The underlying queries that ActiveRecord makes look like this:

Employee Load (2.1ms)  SELECT  `employees`.`emp_no`, `employees`.`first_name`, `employees`.`last_name` FROM `employees`  ORDER BY `employees`.`emp_no` ASC LIMIT 1000
Employee Load (1.9ms) SELECT `employees`.`emp_no`, `employees`.`first_name`, `employees`.`last_name` FROM `employees` WHERE (`employees`.`emp_no` > 11000) ORDER BY `employees`.`emp_no` ASC LIMIT 1000
Employee Load (1.8ms) SELECT `employees`.`emp_no`, `employees`.`first_name`, `employees`.`last_name` FROM `employees` WHERE (`employees`.`emp_no` > 12000) ORDER BY `employees`.`emp_no` ASC LIMIT 1000

...
Employee Load (1.3ms)  SELECT  `employees`.`emp_no`, `employees`.`first_name`, `employees`.`last_name` FROM `employees` WHERE (`employees`.`emp_no` > 5127997)  ORDER BY `employees`.`emp_no` ASC LIMIT 1000

Notice how ActiveRecord keeps track of theidfrom the previous iteration and uses it in a where condition in the next one. This is called value based pagination and is generally the preferred approach for pagination (over other methods like offset based pagination)².

ID Iterator Method

I propose we try a different iterating technique now:

time = Benchmark.realtime do
first_id = Employee.first.id
last_id = Employee.last.id
(first_id..last_id).step(DEFAULT_BATCH_SIZE).each do |value|
    Employee.where('employees.emp_no >= ?', value).
where('employees.emp_no < ?', value + DEFAULT_BATCH_SIZE).
order('employees.emp_no ASC').
select(:emp_no, :first_name, :last_name).each do |employee|
end
  end
end
=> 101.34066200000234

In this method, we divvy up the total number of rows into batches using where conditions on the primary key to iterate through all the records in the table. Notice how the performance is practically the same between the two methods. This is how the underlying queries look:

Employee Load (1.1ms)  SELECT  `employees`.* FROM `employees`  ORDER BY `employees`.`emp_no` ASC LIMIT 1
Employee Load (1.1ms) SELECT `employees`.* FROM `employees` ORDER BY `employees`.`emp_no` DESC LIMIT 1
Employee Load (1.5ms) SELECT `employees`.`emp_no`, `employees`.`first_name`, `employees`.`last_name` FROM `employees` WHERE (employees.emp_no > 10001) AND (employees.emp_no <= 11001)
Employee Load (1.9ms) SELECT `employees`.`emp_no`, `employees`.`first_name`, `employees`.`last_name` FROM `employees` WHERE (employees.emp_no > 11001) AND (employees.emp_no <= 12001)
...
Employee Load (1.8ms)  SELECT `employees`.`emp_no`, `employees`.`first_name`, `employees`.`last_name` FROM `employees` WHERE (employees.emp_no >= 5128001) AND (employees.emp_no < 5129001)

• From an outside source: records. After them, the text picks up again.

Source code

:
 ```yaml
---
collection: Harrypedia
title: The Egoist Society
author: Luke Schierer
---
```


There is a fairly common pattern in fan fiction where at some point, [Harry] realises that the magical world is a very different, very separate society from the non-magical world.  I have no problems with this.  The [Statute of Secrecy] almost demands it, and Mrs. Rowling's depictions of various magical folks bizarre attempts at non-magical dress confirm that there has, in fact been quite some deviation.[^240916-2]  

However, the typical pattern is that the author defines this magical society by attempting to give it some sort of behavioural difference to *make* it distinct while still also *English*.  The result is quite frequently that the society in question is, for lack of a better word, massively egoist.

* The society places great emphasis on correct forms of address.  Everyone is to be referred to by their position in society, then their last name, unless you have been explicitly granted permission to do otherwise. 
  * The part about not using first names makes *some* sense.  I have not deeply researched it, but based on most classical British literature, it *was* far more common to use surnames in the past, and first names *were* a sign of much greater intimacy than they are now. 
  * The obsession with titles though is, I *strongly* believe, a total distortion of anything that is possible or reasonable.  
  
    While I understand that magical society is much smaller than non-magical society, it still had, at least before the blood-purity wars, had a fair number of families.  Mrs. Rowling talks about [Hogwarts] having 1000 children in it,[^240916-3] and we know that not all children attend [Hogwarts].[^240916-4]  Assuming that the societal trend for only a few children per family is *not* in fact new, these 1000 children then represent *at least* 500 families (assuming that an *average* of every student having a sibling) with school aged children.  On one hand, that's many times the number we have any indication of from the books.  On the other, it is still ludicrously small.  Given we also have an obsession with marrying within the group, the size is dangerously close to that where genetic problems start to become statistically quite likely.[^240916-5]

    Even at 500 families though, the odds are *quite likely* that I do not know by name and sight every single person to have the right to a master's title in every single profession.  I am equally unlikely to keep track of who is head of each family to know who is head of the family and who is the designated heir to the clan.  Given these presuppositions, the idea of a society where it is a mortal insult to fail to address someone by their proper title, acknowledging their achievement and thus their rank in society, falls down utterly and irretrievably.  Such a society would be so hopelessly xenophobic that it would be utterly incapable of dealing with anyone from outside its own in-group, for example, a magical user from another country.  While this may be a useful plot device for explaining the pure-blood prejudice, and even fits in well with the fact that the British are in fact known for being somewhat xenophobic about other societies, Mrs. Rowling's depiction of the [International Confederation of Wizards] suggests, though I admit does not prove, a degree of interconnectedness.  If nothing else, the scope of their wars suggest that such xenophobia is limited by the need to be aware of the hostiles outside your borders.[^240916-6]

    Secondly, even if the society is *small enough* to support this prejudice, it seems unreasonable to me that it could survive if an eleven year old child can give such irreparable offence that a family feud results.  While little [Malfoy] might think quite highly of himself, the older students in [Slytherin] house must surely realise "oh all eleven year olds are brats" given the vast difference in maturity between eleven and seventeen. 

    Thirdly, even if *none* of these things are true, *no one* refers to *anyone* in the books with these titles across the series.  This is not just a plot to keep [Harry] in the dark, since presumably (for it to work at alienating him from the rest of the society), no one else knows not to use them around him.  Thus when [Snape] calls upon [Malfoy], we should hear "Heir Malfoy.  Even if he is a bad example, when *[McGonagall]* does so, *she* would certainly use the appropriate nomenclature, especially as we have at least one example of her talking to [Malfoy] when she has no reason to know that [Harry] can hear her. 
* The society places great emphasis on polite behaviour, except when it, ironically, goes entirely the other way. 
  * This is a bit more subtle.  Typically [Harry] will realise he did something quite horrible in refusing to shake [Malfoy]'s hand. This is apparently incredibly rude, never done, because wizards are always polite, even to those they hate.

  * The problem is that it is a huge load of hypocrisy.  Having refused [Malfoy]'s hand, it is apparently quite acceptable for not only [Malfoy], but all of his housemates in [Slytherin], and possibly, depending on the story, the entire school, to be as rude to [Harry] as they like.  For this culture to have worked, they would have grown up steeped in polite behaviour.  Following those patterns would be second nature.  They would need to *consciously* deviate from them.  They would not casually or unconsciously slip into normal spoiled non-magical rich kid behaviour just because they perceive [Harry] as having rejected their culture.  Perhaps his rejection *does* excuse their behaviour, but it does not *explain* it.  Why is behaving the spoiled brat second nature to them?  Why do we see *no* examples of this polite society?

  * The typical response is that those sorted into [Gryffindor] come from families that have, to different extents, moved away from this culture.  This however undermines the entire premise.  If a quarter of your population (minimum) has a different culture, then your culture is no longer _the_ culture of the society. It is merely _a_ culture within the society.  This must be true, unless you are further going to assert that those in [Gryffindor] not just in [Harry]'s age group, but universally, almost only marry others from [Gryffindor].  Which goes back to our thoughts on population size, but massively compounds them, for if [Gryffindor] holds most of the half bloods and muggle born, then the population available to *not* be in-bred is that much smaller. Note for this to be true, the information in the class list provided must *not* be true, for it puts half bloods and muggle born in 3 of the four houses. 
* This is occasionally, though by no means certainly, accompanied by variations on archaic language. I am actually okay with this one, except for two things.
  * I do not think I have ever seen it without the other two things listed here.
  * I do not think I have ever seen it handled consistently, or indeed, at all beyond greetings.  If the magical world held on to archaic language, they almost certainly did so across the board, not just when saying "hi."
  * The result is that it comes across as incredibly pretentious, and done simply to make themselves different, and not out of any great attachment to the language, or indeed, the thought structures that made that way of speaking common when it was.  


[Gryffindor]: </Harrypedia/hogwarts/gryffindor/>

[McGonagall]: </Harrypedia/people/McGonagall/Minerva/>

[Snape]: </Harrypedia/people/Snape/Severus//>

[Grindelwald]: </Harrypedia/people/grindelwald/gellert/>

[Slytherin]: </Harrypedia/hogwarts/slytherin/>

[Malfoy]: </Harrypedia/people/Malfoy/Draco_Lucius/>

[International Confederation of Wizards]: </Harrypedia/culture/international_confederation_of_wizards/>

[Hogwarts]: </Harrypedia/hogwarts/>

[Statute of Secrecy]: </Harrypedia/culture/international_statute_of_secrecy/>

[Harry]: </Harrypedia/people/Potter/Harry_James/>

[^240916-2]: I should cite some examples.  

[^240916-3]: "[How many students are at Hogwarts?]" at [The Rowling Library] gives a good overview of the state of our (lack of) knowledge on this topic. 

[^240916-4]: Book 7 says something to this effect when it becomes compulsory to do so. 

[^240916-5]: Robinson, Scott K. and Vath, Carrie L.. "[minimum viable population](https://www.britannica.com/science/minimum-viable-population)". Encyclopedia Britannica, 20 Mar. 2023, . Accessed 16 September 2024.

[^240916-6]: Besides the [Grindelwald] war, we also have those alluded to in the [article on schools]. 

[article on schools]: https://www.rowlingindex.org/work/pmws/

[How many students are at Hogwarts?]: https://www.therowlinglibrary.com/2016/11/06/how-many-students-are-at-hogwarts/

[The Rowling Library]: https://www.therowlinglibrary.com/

This approach works best if the ids are in order because the iteration wouldn’t have to iterate & skip a lot of missing records in that case³.

Iterating with joins

Now, let’s compare performance of these two methods when we add some more complexity to the query.

In this new scenario, say, we want to iterate through all employees whose salary was above 80,000 at any point during their employment with the company. The find_each method would look something like this:

time = Benchmark.realtime do
Employee.select(:emp_no, :first_name, :last_name).
joins(:salaries).
where('salary > 80000').
find_each(batch_size: DEFAULT_BATCH_SIZE) do |employee|
end
end
=> 1181.770457000006

On the other hand, the id iterator method for performing the same operation results in an order of magnitude improvement in performance.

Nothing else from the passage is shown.